§ ACTION ITEM: In the answer, give the entries below exactly, from the first line through the line with "- **Weekly**: Check-ins de progresso", with every picture omitted.

§ DATA SHOWN:

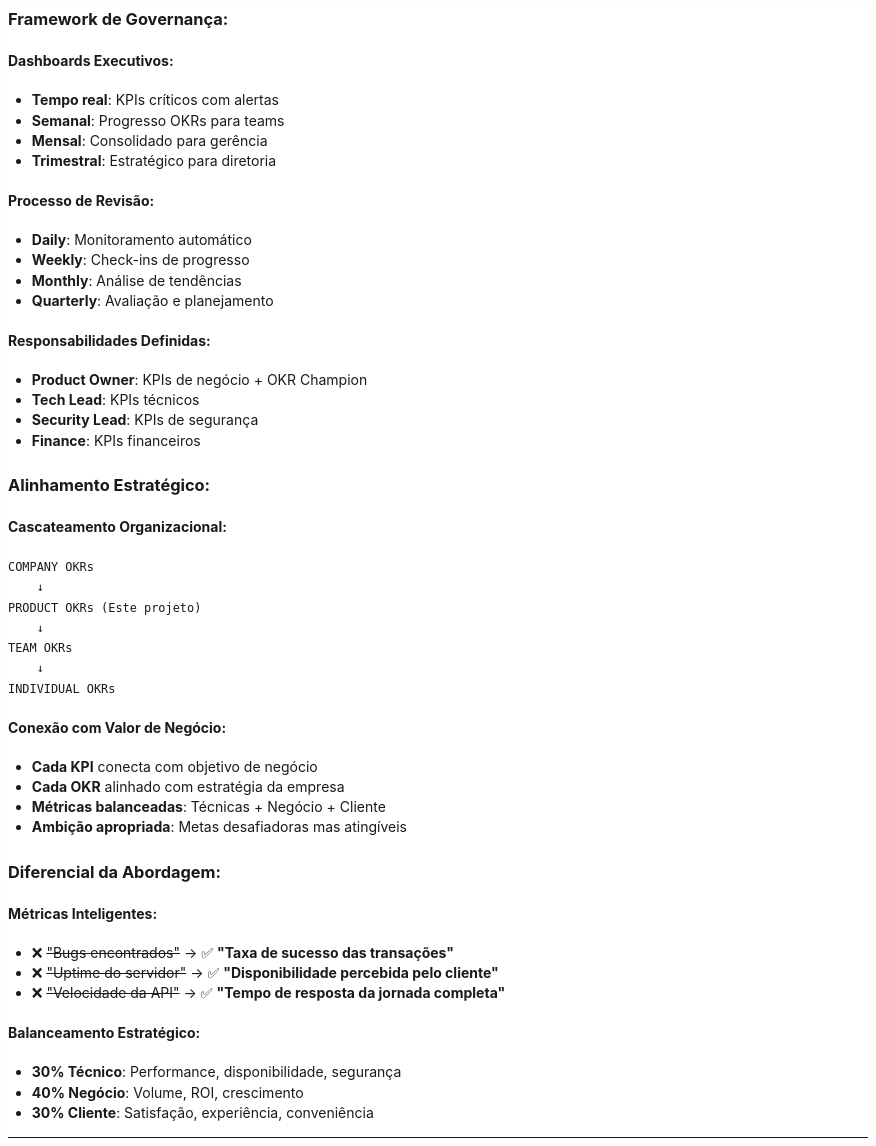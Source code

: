 ### **Framework de Governança**:

#### **Dashboards Executivos**:
- **Tempo real**: KPIs críticos com alertas
- **Semanal**: Progresso OKRs para teams
- **Mensal**: Consolidado para gerência
- **Trimestral**: Estratégico para diretoria

#### **Processo de Revisão**:
- **Daily**: Monitoramento automático
- **Weekly**: Check-ins de progresso
- **Monthly**: Análise de tendências
- **Quarterly**: Avaliação e planejamento

#### **Responsabilidades Definidas**:
- **Product Owner**: KPIs de negócio + OKR Champion
- **Tech Lead**: KPIs técnicos
- **Security Lead**: KPIs de segurança
- **Finance**: KPIs financeiros

### **Alinhamento Estratégico**:

#### **Cascateamento Organizacional**:
```
COMPANY OKRs
    ↓
PRODUCT OKRs (Este projeto)
    ↓  
TEAM OKRs
    ↓
INDIVIDUAL OKRs
```

#### **Conexão com Valor de Negócio**:
- **Cada KPI** conecta com objetivo de negócio
- **Cada OKR** alinhado com estratégia da empresa
- **Métricas balanceadas**: Técnicas + Negócio + Cliente
- **Ambição apropriada**: Metas desafiadoras mas atingíveis

### **Diferencial da Abordagem**:

#### **Métricas Inteligentes**:
- ❌ ~~"Bugs encontrados"~~ → ✅ **"Taxa de sucesso das transações"**
- ❌ ~~"Uptime do servidor"~~ → ✅ **"Disponibilidade percebida pelo cliente"**
- ❌ ~~"Velocidade da API"~~ → ✅ **"Tempo de resposta da jornada completa"**

#### **Balanceamento Estratégico**:
- **30% Técnico**: Performance, disponibilidade, segurança
- **40% Negócio**: Volume, ROI, crescimento
- **30% Cliente**: Satisfação, experiência, conveniência

---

§ TASK RESULT:
Source code

: ### **Framework de Governança**:

#### **Dashboards Executivos**:
- **Tempo real**: KPIs críticos com alertas
- **Semanal**: Progresso OKRs para teams
- **Mensal**: Consolidado para gerência
- **Trimestral**: Estratégico para diretoria

#### **Processo de Revisão**:
- **Daily**: Monitoramento automático
- **Weekly**: Check-ins de progresso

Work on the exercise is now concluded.